-------- The input --------

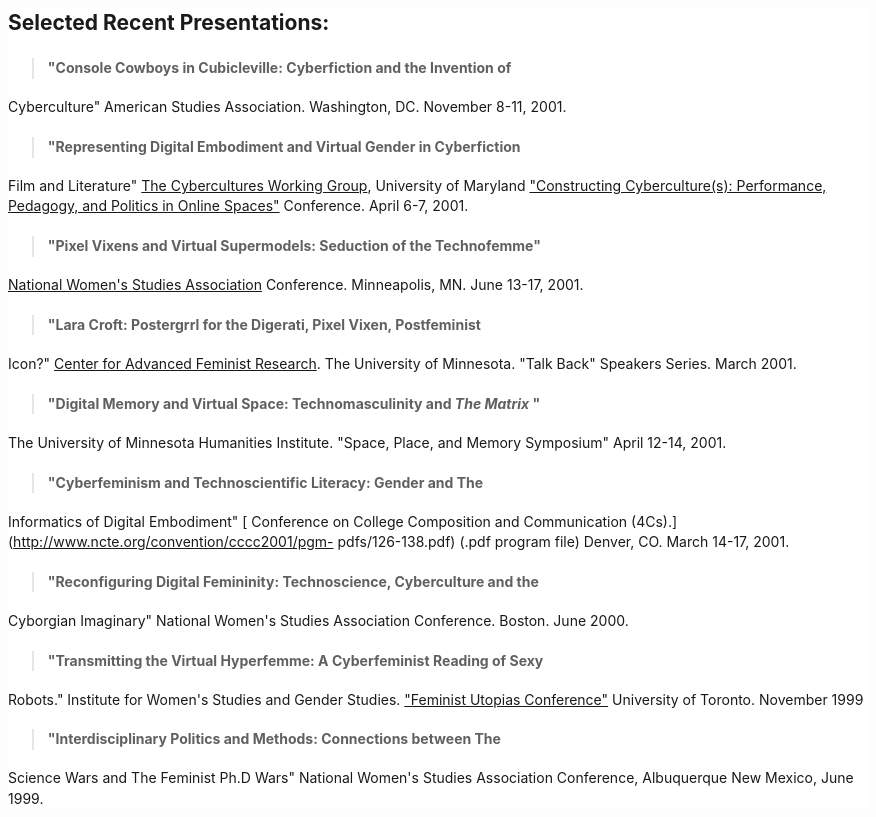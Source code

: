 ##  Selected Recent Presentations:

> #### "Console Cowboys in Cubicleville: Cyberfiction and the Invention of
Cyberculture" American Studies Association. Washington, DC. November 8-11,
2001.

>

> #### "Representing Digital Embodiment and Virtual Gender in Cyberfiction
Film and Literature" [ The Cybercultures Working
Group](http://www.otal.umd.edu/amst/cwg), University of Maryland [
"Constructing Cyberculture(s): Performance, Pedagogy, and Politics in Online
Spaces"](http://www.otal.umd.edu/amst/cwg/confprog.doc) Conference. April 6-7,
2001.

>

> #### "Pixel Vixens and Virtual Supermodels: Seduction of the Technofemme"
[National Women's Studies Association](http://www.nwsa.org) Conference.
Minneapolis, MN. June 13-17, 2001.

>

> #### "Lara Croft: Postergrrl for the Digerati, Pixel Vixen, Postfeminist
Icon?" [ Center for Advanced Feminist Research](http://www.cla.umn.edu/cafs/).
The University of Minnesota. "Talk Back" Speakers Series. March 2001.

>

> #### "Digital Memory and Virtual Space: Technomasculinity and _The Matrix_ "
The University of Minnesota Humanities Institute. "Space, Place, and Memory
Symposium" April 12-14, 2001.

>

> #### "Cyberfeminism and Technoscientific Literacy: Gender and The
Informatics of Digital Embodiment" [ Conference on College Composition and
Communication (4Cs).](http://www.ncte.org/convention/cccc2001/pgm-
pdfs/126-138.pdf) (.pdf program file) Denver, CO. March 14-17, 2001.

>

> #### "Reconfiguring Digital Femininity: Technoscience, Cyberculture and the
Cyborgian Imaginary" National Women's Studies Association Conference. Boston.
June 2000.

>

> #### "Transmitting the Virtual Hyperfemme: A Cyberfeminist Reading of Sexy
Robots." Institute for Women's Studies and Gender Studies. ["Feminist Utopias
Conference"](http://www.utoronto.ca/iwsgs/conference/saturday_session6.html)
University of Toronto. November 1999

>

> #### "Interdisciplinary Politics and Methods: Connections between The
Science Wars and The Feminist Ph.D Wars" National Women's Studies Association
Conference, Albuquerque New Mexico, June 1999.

--------

Output all the records above again exactly, with the pictures dropped.

Source code

: ##  Selected Recent Presentations:

> #### "Console Cowboys in Cubicleville: Cyberfiction and the Invention of
Cyberculture" American Studies Association. Washington, DC. November 8-11,
2001.

>

> #### "Representing Digital Embodiment and Virtual Gender in Cyberfiction
Film and Literature" [ The Cybercultures Working
Group](http://www.otal.umd.edu/amst/cwg), University of Maryland [
"Constructing Cyberculture(s): Performance, Pedagogy, and Politics in Online
Spaces"](http://www.otal.umd.edu/amst/cwg/confprog.doc) Conference. April 6-7,
2001.

>

> #### "Pixel Vixens and Virtual Supermodels: Seduction of the Technofemme"
[National Women's Studies Association](http://www.nwsa.org) Conference.
Minneapolis, MN. June 13-17, 2001.

>

> #### "Lara Croft: Postergrrl for the Digerati, Pixel Vixen, Postfeminist
Icon?" [ Center for Advanced Feminist Research](http://www.cla.umn.edu/cafs/).
The University of Minnesota. "Talk Back" Speakers Series. March 2001.

>

> #### "Digital Memory and Virtual Space: Technomasculinity and _The Matrix_ "
The University of Minnesota Humanities Institute. "Space, Place, and Memory
Symposium" April 12-14, 2001.

>

> #### "Cyberfeminism and Technoscientific Literacy: Gender and The
Informatics of Digital Embodiment" [ Conference on College Composition and
Communication (4Cs).](http://www.ncte.org/convention/cccc2001/pgm-
pdfs/126-138.pdf) (.pdf program file) Denver, CO. March 14-17, 2001.

>

> #### "Reconfiguring Digital Femininity: Technoscience, Cyberculture and the
Cyborgian Imaginary" National Women's Studies Association Conference. Boston.
June 2000.

>

> #### "Transmitting the Virtual Hyperfemme: A Cyberfeminist Reading of Sexy
Robots." Institute for Women's Studies and Gender Studies. ["Feminist Utopias
Conference"](http://www.utoronto.ca/iwsgs/conference/saturday_session6.html)
University of Toronto. November 1999

>

> #### "Interdisciplinary Politics and Methods: Connections between The
Science Wars and The Feminist Ph.D Wars" National Women's Studies Association
Conference, Albuquerque New Mexico, June 1999.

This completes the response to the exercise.